Instant View - UK January manufacturing output falls, trade gaps narrows

LONDON (Reuters) - British manufacturing output fell in January at the fastest pace since June, wiping out the previous month's gains and reinforcing fears that the economy made a weak start to the year.

Separate ONS data showed a rare improvement in Britain's trade position, driven by the biggest monthly drop in oil imports since 2008.

ANALYSTS' VIEWS

JAMES KNIGHTLEY, UK ECONOMIST, ING

"With the February PMI manufacturing index coming in so weak and with orders numbers also disappointing it looks as though this sector is going to be a major drag on growth in the first quarter of 2013.

"We have already has poor construction numbers for the start of the quarter so the prospect of yet another return to technical recession is very real.

"This will intensify the pressure on the BoE to do more to help support the economy, given government officials suggest they have no intention of letting up on austerity.

"As a result more QE remains probable with sterling very much biased to the downside.

"Admittedly the trade balance has improved, but this is more to do with weakness in imports than a pick-up in exports. As such it underlines the weak domestic demand story in the UK."

PHILIP SHAW, UK ECONOMIST, INVESTEC

"The manufacturing figures are appalling. They represent a very poor start to 2013 for the factory sector. This may be a snow story once again, but one should be wary about putting too much of the blame onto weather conditions.

"Our view is that the UK will probably avoid a triple-dip recession but these figures hardly inspire confidence in that view.

"The softness of the numbers, irrespective of special events really puts the pressure on the Chancellor to deliver some sort of stimulus to the economy.

"Clearly on the fiscal side, there is no room to relax policy, either by cutting taxes or raising spending.

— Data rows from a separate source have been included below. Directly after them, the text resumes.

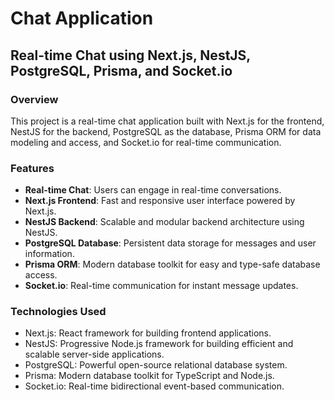 # Chat Application

## Real-time Chat using Next.js, NestJS, PostgreSQL, Prisma, and Socket.io

### Overview

This project is a real-time chat application built with Next.js for the frontend, NestJS for the backend, PostgreSQL as the database, Prisma ORM for data modeling and access, and Socket.io for real-time communication.

### Features

- **Real-time Chat**: Users can engage in real-time conversations.
- **Next.js Frontend**: Fast and responsive user interface powered by Next.js.
- **NestJS Backend**: Scalable and modular backend architecture using NestJS.
- **PostgreSQL Database**: Persistent data storage for messages and user information.
- **Prisma ORM**: Modern database toolkit for easy and type-safe database access.
- **Socket.io**: Real-time communication for instant message updates.

### Technologies Used

- Next.js: React framework for building frontend applications.
- NestJS: Progressive Node.js framework for building efficient and scalable server-side applications.
- PostgreSQL: Powerful open-source relational database system.
- Prisma: Modern database toolkit for TypeScript and Node.js.
- Socket.io: Real-time bidirectional event-based communication.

What he seems likely to do would be to give the Monetary Policy Committee more licence to be aggressive on policy as suggested by newspaper headlines last week. And there remains the question of trying to channel credit to SMEs."

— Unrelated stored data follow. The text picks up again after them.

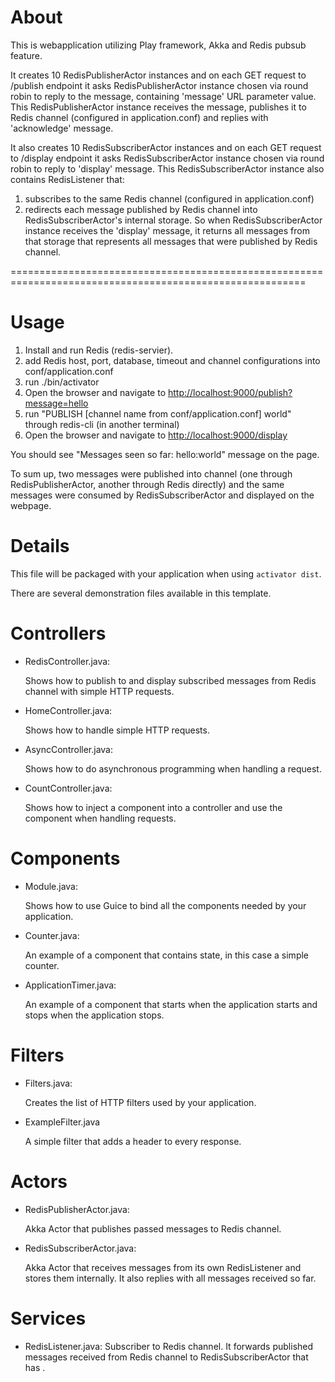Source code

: About
=====

This is webapplication utilizing Play framework, Akka and Redis pubsub feature.

It creates 10 RedisPublisherActor instances and on each GET request to /publish endpoint 
it asks RedisPublisherActor instance chosen via round robin to reply to the message,
containing 'message' URL parameter value. This RedisPublisherActor instance receives the 
message, publishes it to Redis channel (configured in application.conf) and replies with 
'acknowledge' message.

It also creates 10 RedisSubscriberActor instances and on each GET request to /display 
endpoint it asks RedisSubscriberActor instance chosen via round robin to reply to 'display' 
message. This RedisSubscriberActor instance also contains RedisListener that: 
1) subscribes to the same Redis channel (configured in application.conf) 
2) redirects each message published by Redis channel into RedisSubscriberActor's 
internal storage.
So when RedisSubscriberActor instance receives the 'display' message, it returns
all messages from that storage that represents all messages that were published by Redis channel.

=========================================================================================================

Usage
=====

1. Install and run Redis (redis-servier).
2. add Redis host, port, database, timeout and channel configurations into conf/application.conf
3. run ./bin/activator
4. Open the browser and navigate to [http://localhost:9000/publish?message=hello](http://localhost:9000/publish?message=hello)
5. run "PUBLISH [channel name from conf/application.conf] world" through redis-cli (in another terminal)
6. Open the browser and navigate to [http://localhost:9000/display](http://localhost:9000/display)

You should see "Messages seen so far: hello:world" message on the page. 

To sum up, two messages were published into channel (one through RedisPublisherActor, another through Redis directly) 
and the same messages were consumed by RedisSubscriberActor and displayed on the webpage.

Details
=======

This file will be packaged with your application when using `activator dist`.

There are several demonstration files available in this template.

Controllers
===========
- RedisController.java:

  Shows how to publish to and display subscribed messages from Redis channel with simple HTTP requests.

- HomeController.java:

  Shows how to handle simple HTTP requests.

- AsyncController.java:

  Shows how to do asynchronous programming when handling a request.

- CountController.java:

  Shows how to inject a component into a controller and use the component when
  handling requests.

Components
==========

- Module.java:

  Shows how to use Guice to bind all the components needed by your application.

- Counter.java:

  An example of a component that contains state, in this case a simple counter.

- ApplicationTimer.java:

  An example of a component that starts when the application starts and stops
  when the application stops.

Filters
=======

- Filters.java:

  Creates the list of HTTP filters used by your application.

- ExampleFilter.java

  A simple filter that adds a header to every response.
  
Actors
======

- RedisPublisherActor.java:

  Akka Actor that publishes passed messages to Redis channel.
  
- RedisSubscriberActor.java:

  Akka Actor that receives messages from its own RedisListener and stores them internally. 
  It also replies with all messages received so far. 
  
Services
========

- RedisListener.java:
  Subscriber to Redis channel. It forwards published messages received from Redis channel to RedisSubscriberActor that 
  has .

MIKE RIGBY, HEAD OF MANUFACTURING, BARCLAYS

"After a positive end to last year, January's figures show that the outlook remains difficult with uncertainty set for the medium-term. Manufacturing has long been seen as a precursor for the UK economy, and therefore it's no surprise that current activity mirrors the challenging economic environment. The sector is keen to see if there will be any additional support in the Budget next week."

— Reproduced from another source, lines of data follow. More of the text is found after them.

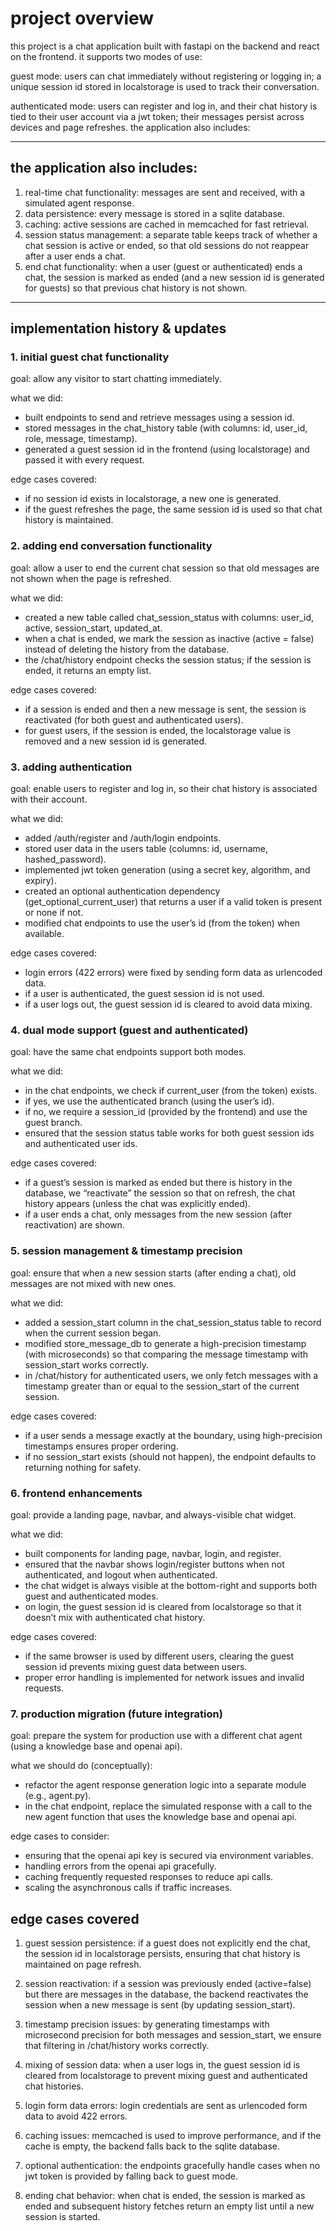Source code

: # project overview

this project is a chat application built with fastapi on the backend and react on the frontend. it supports two modes of use:

guest mode: users can chat immediately without registering or logging in; a unique session id stored in localstorage is used to track their conversation.

authenticated mode: users can register and log in, and their chat history is tied to their user account via a jwt token; their messages persist across devices and page refreshes.
the application also includes:

----------------------------------------------------------------------------
## the application also includes:

1. real-time chat functionality: messages are sent and received, with a simulated agent response.
2. data persistence: every message is stored in a sqlite database.
3. caching: active sessions are cached in memcached for fast retrieval.
4. session status management: a separate table keeps track of whether a chat session is active or ended, so that old sessions do not reappear after a user ends a chat.
5. end chat functionality: when a user (guest or authenticated) ends a chat, the session is marked as ended (and a new session id is generated for guests) so that previous chat history is not shown.

-----------------------------------------------------------------------------
## implementation history & updates

### 1. initial guest chat functionality

goal: allow any visitor to start chatting immediately.

what we did:
-  built endpoints to send and retrieve messages using a session id.
-  stored messages in the chat_history table (with columns: id, user_id, role, message, timestamp).
-  generated a guest session id in the frontend (using localstorage) and passed it with every request.

edge cases covered:
-  if no session id exists in localstorage, a new one is generated.
-  if the guest refreshes the page, the same session id is used so that chat history is maintained.

### 2. adding end conversation functionality

goal: allow a user to end the current chat session so that old messages are not shown when the page is refreshed.

what we did:
-  created a new table called chat_session_status with columns: user_id, active, session_start, updated_at.
-  when a chat is ended, we mark the session as inactive (active = false) instead of deleting the history from the database.
-  the /chat/history endpoint checks the session status; if the session is ended, it returns an empty list.

edge cases covered:
-  if a session is ended and then a new message is sent, the session is reactivated (for both guest and authenticated users).
-  for guest users, if the session is ended, the localstorage value is removed and a new session id is generated.

### 3. adding authentication

goal: enable users to register and log in, so their chat history is associated with their account.

what we did:
-  added /auth/register and /auth/login endpoints.
-  stored user data in the users table (columns: id, username, hashed_password).
-  implemented jwt token generation (using a secret key, algorithm, and expiry).
-  created an optional authentication dependency (get_optional_current_user) that returns a user if a valid token is present or none if not.
-  modified chat endpoints to use the user’s id (from the token) when available.

edge cases covered:
-  login errors (422 errors) were fixed by sending form data as urlencoded data.
-  if a user is authenticated, the guest session id is not used.
-  if a user logs out, the guest session id is cleared to avoid data mixing.
  
### 4. dual mode support (guest and authenticated)
   
goal: have the same chat endpoints support both modes.

what we did:
-  in the chat endpoints, we check if current_user (from the token) exists.
  -  if yes, we use the authenticated branch (using the user’s id).
  -  if no, we require a session_id (provided by the frontend) and use the guest branch.
-  ensured that the session status table works for both guest session ids and authenticated user ids.

edge cases covered:
-  if a guest’s session is marked as ended but there is history in the database, we “reactivate” the session so that on refresh, the chat history appears (unless the chat was explicitly ended).
-  if a user ends a chat, only messages from the new session (after reactivation) are shown.

### 5. session management & timestamp precision

goal: ensure that when a new session starts (after ending a chat), old messages are not mixed with new ones.

what we did:
-  added a session_start column in the chat_session_status table to record when the current session began.
-  modified store_message_db to generate a high-precision timestamp (with microseconds) so that comparing the message timestamp with session_start works correctly.
-  in /chat/history for authenticated users, we only fetch messages with a timestamp greater than or equal to the session_start of the current session.

edge cases covered:
-  if a user sends a message exactly at the boundary, using high-precision timestamps ensures proper ordering.
-  if no session_start exists (should not happen), the endpoint defaults to returning nothing for safety.

### 6. frontend enhancements

goal: provide a landing page, navbar, and always-visible chat widget.

what we did:
-  built components for landing page, navbar, login, and register.
-  ensured that the navbar shows login/register buttons when not authenticated, and logout when authenticated.
-  the chat widget is always visible at the bottom-right and supports both guest and authenticated modes.
-  on login, the guest session id is cleared from localstorage so that it doesn’t mix with authenticated chat history.

edge cases covered:
-  if the same browser is used by different users, clearing the guest session id prevents mixing guest data between users.
-  proper error handling is implemented for network issues and invalid requests.

### 7. production migration (future integration)

goal: prepare the system for production use with a different chat agent (using a knowledge base and openai api).

what we should do (conceptually):
-  refactor the agent response generation logic into a separate module (e.g., agent.py).
-  in the chat endpoint, replace the simulated response with a call to the new agent function that uses the knowledge base and openai api.

edge cases to consider:
-  ensuring that the openai api key is secured via environment variables.
-  handling errors from the openai api gracefully.
-  caching frequently requested responses to reduce api calls.
-  scaling the asynchronous calls if traffic increases.


## edge cases covered

1. guest session persistence:
if a guest does not explicitly end the chat, the session id in localstorage persists, ensuring that chat history is maintained on page refresh.

2. session reactivation:
if a session was previously ended (active=false) but there are messages in the database, the backend reactivates the session when a new message is sent (by updating session_start).

3. timestamp precision issues:
by generating timestamps with microsecond precision for both messages and session_start, we ensure that filtering in /chat/history works correctly.

4. mixing of session data:
when a user logs in, the guest session id is cleared from localstorage to prevent mixing guest and authenticated chat histories.

5. login form data errors:
login credentials are sent as urlencoded form data to avoid 422 errors.

6. caching issues:
memcached is used to improve performance, and if the cache is empty, the backend falls back to the sqlite database.

7. optional authentication:
the endpoints gracefully handle cases when no jwt token is provided by falling back to guest mode.

8. ending chat behavior:
when chat is ended, the session is marked as ended and subsequent history fetches return an empty list until a new session is started.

DAVID TINSLEY, UK ECONOMIST, BNP PARIBAS:

"They are extremely disappointing manufacturing production numbers. Perhaps the story is not the weather behind the overall picture and it's not just down to oil output that has led to distortions in the data over the last six months or so. Basically it's a very bad start to January and therefore the first quarter. Unless the service sector delivers solid growth, we are likely to see a contraction in the first quarter."